[WHAT YOU ARE ASKED TO DO]:
Reproduce exactly the lines from the top of the records below through the line holding "1. 按照值的大小递减对所有单元格进行排序。".

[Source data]
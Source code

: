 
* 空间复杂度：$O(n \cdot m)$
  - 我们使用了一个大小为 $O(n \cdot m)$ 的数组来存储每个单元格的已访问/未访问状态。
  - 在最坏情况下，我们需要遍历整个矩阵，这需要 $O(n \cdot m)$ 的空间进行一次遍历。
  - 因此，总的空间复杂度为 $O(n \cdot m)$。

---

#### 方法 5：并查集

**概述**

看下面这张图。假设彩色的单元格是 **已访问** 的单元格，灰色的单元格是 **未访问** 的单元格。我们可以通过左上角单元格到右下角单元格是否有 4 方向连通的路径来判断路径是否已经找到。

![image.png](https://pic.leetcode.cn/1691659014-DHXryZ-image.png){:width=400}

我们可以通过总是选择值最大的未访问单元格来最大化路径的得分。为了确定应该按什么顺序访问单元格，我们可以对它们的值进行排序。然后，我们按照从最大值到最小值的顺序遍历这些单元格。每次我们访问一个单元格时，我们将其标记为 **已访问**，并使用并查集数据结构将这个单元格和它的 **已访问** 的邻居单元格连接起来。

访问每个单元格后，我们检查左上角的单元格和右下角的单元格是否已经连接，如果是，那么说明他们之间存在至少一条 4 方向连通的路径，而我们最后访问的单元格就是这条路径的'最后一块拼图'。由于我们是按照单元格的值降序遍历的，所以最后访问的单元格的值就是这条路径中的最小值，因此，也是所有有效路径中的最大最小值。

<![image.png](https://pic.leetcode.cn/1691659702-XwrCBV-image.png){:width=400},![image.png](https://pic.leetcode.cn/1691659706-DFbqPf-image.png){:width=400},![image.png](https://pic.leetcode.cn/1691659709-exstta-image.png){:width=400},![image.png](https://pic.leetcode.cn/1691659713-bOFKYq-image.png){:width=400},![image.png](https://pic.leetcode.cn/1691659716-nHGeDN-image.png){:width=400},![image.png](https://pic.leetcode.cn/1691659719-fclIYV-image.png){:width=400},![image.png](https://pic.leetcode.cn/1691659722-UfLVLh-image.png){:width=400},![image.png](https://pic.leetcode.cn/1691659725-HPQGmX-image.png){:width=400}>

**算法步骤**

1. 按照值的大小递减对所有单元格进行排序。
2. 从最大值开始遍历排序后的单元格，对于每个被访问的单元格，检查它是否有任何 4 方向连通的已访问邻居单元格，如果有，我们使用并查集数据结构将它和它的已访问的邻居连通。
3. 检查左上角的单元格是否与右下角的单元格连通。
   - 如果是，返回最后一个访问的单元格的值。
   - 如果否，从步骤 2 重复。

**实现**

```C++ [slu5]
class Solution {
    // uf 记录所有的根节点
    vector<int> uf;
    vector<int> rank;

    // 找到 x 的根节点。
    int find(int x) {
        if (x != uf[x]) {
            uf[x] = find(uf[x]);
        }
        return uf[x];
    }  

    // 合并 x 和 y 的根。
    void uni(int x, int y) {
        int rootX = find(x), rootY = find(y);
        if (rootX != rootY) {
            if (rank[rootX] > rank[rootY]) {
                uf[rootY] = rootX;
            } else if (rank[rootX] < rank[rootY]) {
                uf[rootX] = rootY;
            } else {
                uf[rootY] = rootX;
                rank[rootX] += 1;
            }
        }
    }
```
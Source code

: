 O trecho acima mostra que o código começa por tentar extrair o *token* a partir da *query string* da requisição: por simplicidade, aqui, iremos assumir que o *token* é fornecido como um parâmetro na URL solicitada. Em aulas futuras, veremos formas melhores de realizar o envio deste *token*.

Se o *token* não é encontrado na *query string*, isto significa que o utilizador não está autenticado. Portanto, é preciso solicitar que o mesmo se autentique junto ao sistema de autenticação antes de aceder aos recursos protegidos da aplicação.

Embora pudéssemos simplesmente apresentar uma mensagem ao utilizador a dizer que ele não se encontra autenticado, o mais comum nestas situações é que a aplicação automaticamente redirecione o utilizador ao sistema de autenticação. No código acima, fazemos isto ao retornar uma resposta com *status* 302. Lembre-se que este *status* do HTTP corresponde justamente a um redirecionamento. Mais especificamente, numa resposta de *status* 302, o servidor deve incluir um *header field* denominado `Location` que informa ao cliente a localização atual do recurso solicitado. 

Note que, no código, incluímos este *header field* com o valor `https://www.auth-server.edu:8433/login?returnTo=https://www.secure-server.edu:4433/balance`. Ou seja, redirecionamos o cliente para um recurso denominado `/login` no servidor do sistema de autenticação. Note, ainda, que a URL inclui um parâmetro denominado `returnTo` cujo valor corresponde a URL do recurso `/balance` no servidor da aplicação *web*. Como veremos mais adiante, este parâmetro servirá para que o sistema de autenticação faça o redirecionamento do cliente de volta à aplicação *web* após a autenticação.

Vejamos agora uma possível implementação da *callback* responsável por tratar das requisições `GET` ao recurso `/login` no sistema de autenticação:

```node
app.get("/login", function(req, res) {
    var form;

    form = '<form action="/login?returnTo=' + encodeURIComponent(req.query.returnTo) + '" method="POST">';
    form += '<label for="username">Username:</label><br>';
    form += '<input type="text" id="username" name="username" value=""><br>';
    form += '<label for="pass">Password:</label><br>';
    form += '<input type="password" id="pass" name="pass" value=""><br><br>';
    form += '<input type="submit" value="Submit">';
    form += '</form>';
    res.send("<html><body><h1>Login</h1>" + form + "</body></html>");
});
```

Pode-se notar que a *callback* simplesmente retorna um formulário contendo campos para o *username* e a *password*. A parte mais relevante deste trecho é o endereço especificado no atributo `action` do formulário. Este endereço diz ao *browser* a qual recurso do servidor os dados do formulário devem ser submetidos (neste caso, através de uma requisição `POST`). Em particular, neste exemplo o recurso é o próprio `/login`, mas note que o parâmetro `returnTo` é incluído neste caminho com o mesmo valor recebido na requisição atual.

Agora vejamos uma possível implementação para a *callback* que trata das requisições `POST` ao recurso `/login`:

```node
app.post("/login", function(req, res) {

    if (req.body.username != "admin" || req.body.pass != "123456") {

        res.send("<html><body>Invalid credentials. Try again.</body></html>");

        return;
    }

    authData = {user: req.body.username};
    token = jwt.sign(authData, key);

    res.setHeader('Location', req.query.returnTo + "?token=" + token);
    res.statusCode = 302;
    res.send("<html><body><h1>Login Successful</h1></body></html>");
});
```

[RESULT OF THIS TASK]:
Source code

: 
* 空间复杂度：$O(n \cdot m)$
  - 我们使用了一个大小为 $O(n \cdot m)$ 的数组来存储每个单元格的已访问/未访问状态。
  - 在最坏情况下，我们需要遍历整个矩阵，这需要 $O(n \cdot m)$ 的空间进行一次遍历。
  - 因此，总的空间复杂度为 $O(n \cdot m)$。

---

#### 方法 5：并查集

**概述**

看下面这张图。假设彩色的单元格是 **已访问** 的单元格，灰色的单元格是 **未访问** 的单元格。我们可以通过左上角单元格到右下角单元格是否有 4 方向连通的路径来判断路径是否已经找到。

![image.png](https://pic.leetcode.cn/1691659014-DHXryZ-image.png){:width=400}

我们可以通过总是选择值最大的未访问单元格来最大化路径的得分。为了确定应该按什么顺序访问单元格，我们可以对它们的值进行排序。然后，我们按照从最大值到最小值的顺序遍历这些单元格。每次我们访问一个单元格时，我们将其标记为 **已访问**，并使用并查集数据结构将这个单元格和它的 **已访问** 的邻居单元格连接起来。

访问每个单元格后，我们检查左上角的单元格和右下角的单元格是否已经连接，如果是，那么说明他们之间存在至少一条 4 方向连通的路径，而我们最后访问的单元格就是这条路径的'最后一块拼图'。由于我们是按照单元格的值降序遍历的，所以最后访问的单元格的值就是这条路径中的最小值，因此，也是所有有效路径中的最大最小值。

<![image.png](https://pic.leetcode.cn/1691659702-XwrCBV-image.png){:width=400},![image.png](https://pic.leetcode.cn/1691659706-DFbqPf-image.png){:width=400},![image.png](https://pic.leetcode.cn/1691659709-exstta-image.png){:width=400},![image.png](https://pic.leetcode.cn/1691659713-bOFKYq-image.png){:width=400},![image.png](https://pic.leetcode.cn/1691659716-nHGeDN-image.png){:width=400},![image.png](https://pic.leetcode.cn/1691659719-fclIYV-image.png){:width=400},![image.png](https://pic.leetcode.cn/1691659722-UfLVLh-image.png){:width=400},![image.png](https://pic.leetcode.cn/1691659725-HPQGmX-image.png){:width=400}>

**算法步骤**

1. 按照值的大小递减对所有单元格进行排序。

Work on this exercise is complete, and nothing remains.